Figure 3.

Strong inhibition of the supercoiling-sensitive P_gyrA by TCDS on the chromosome. (A,B) TCDS assays for P_gyrA on the chromosome. E. coli strains FL1181 (MG1655(DE3)ΔlacZ attTn7::P_T7A1/O4lacZ-P_gyrAluc; black squares and lines) and FL1182 (VS111(DE3)ΔlacZ attTn7::P_T7A1/O4lacZ-P_gyrAluc; red circles and lines) were used.

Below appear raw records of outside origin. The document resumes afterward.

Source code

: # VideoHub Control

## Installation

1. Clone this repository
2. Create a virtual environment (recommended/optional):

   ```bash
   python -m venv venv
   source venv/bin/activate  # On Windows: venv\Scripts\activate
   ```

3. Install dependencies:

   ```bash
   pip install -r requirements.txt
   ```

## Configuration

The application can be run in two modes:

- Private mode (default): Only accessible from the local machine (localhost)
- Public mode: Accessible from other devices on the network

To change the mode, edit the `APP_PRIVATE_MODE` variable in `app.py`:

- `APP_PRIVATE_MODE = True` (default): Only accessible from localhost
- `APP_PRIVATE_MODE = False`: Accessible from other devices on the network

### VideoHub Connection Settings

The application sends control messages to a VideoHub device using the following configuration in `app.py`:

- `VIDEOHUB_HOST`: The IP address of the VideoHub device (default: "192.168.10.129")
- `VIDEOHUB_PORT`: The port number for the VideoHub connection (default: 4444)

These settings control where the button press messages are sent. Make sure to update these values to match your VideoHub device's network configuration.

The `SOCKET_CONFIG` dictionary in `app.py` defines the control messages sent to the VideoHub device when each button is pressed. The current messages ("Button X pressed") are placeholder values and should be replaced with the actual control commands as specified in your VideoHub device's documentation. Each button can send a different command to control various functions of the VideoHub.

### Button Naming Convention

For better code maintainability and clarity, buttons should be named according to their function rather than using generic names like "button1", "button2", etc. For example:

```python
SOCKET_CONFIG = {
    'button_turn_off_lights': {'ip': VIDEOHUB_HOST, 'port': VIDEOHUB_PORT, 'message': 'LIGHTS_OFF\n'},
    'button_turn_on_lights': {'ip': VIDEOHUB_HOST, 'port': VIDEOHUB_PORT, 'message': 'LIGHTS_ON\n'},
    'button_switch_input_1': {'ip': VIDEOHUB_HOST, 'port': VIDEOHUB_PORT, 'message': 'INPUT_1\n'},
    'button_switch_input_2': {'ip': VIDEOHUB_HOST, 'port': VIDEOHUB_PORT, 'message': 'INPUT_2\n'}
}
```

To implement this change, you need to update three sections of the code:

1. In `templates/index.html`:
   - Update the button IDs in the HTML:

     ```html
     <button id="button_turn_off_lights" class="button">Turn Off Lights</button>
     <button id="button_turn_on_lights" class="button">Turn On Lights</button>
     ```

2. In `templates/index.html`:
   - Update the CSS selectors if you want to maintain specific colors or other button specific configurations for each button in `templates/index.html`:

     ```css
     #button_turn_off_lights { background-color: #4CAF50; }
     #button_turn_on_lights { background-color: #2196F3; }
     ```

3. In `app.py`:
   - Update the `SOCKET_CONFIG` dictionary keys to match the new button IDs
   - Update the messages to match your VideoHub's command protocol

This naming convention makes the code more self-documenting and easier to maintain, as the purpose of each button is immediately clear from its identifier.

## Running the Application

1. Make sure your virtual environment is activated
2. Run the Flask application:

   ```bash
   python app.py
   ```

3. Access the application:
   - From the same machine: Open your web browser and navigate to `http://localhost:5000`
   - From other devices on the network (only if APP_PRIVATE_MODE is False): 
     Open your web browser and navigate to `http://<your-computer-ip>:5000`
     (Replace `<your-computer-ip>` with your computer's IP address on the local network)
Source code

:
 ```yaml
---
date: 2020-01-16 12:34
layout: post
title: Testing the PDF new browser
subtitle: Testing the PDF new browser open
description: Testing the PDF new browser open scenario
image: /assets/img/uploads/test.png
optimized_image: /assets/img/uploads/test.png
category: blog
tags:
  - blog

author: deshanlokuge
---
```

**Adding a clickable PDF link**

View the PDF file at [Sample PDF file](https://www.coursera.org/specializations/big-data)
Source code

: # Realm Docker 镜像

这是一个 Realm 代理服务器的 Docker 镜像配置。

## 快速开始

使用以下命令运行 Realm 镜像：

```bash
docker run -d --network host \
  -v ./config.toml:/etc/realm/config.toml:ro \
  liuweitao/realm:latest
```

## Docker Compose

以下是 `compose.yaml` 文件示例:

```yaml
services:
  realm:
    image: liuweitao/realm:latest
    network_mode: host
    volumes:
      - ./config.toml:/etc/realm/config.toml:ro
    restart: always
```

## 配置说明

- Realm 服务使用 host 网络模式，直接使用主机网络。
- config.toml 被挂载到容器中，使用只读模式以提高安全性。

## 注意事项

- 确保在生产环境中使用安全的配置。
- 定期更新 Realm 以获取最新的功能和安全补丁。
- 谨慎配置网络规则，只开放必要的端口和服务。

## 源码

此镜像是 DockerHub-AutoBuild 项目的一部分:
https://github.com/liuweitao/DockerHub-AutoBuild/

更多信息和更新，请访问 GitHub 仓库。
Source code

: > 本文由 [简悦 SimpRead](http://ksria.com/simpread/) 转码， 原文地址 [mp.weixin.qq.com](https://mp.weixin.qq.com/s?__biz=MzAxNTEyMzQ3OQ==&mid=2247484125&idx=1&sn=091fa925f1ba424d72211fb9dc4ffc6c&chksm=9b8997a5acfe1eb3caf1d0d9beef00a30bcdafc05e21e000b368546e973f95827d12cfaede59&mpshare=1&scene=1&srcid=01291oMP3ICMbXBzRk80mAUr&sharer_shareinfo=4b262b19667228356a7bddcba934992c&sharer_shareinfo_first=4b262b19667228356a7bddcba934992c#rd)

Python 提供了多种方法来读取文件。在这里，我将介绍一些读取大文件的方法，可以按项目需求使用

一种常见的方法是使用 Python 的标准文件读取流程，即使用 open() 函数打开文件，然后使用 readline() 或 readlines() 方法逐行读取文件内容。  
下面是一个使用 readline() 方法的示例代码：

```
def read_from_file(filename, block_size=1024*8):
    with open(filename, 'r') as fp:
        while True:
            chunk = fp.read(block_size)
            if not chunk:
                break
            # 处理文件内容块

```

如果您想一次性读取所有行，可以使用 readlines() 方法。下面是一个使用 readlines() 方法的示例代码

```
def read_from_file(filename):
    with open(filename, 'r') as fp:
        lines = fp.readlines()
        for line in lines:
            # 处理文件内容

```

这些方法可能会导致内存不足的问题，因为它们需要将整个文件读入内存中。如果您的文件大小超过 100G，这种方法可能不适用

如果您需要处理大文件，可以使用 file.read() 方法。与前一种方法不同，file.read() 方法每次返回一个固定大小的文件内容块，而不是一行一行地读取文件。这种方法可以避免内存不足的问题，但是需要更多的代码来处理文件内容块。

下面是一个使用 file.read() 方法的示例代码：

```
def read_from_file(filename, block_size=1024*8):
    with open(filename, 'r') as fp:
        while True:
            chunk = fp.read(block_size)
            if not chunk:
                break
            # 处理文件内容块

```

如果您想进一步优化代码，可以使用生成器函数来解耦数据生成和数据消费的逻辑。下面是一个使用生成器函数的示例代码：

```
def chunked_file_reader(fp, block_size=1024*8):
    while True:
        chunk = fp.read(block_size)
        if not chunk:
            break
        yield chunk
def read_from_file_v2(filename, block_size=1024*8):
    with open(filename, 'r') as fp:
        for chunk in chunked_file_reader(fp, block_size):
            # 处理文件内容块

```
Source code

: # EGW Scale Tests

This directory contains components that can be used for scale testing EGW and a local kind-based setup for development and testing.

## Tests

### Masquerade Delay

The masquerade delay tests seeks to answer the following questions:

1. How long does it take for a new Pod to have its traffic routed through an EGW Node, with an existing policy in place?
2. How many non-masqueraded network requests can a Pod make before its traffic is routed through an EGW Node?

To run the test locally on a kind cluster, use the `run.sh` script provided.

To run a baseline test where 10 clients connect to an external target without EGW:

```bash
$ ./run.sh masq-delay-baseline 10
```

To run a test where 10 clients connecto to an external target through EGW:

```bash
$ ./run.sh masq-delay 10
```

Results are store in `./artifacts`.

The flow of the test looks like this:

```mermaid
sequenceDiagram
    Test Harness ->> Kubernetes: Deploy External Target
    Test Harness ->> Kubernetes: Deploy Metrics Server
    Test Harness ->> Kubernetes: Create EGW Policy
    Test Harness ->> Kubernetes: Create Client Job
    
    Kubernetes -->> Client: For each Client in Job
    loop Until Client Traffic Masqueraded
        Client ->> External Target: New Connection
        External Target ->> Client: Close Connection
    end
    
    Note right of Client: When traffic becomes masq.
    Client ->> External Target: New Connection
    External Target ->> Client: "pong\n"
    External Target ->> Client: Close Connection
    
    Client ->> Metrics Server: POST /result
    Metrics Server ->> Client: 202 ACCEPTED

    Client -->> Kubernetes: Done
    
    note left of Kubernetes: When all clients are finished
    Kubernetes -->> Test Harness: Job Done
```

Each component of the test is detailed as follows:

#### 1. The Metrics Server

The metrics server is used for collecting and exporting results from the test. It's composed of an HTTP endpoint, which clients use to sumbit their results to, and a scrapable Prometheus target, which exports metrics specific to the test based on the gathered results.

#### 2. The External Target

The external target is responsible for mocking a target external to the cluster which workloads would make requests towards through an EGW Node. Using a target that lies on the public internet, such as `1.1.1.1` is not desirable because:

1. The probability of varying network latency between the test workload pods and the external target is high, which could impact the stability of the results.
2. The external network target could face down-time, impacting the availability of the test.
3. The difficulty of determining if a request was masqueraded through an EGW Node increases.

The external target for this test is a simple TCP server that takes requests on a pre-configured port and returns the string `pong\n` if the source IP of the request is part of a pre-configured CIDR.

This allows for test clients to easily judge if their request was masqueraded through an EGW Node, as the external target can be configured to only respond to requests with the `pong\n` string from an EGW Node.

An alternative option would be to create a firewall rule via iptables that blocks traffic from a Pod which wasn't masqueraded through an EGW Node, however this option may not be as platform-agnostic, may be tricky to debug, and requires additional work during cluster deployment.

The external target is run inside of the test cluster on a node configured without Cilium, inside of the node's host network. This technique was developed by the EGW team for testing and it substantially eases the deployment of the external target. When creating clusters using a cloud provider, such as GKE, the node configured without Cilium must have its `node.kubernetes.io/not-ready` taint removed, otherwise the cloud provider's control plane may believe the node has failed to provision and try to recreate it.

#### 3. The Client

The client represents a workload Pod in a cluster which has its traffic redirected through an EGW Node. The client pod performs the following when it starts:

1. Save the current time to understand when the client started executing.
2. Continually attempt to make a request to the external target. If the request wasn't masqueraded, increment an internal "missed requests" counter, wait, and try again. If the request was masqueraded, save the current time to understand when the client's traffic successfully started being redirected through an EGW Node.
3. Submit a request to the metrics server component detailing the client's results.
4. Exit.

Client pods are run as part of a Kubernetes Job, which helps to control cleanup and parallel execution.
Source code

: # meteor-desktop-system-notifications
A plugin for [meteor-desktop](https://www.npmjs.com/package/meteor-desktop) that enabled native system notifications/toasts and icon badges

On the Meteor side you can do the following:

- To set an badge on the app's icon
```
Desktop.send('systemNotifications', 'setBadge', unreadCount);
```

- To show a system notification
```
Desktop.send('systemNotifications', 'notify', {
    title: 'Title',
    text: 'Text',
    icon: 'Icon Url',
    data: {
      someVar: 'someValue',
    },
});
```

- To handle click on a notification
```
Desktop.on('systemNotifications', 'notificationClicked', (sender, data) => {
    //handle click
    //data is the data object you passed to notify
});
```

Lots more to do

The activities of β-galactosidase and firefly luciferase were determined as described under Methods and plotted versus the IPTG concentration. (C,D) Effects of novobiocin (C) and ciprofloxacin (D) on P_gyrA of FL1181 (black squares and lines) and FL1182 (red circles and lines) in the absence of IPTG. (E,F) DNA gyrase inhibitors significantly enhanced the expression of firefly luciferase for FL1181 and FL1182 in the presence of IPTG. Overnight cell cultures were diluted 100-fold and grown until OD600 reached ~0.2. Then 0.5 mM of IPTG and various concentrations of ciprofloxacin or other antibiotics were added to the cell cultures. After 30 min incubation, the activities of β-galactosidase and firefly luciferase were determined described under Methods. (C) Ciprofloxacin (CIXP) inhibited the expression of β-galactosidase. (D) CIXP greatly enhanced the expression of firefly luciferase. The standard deviation (SD) was determined according to results from three independent experiments.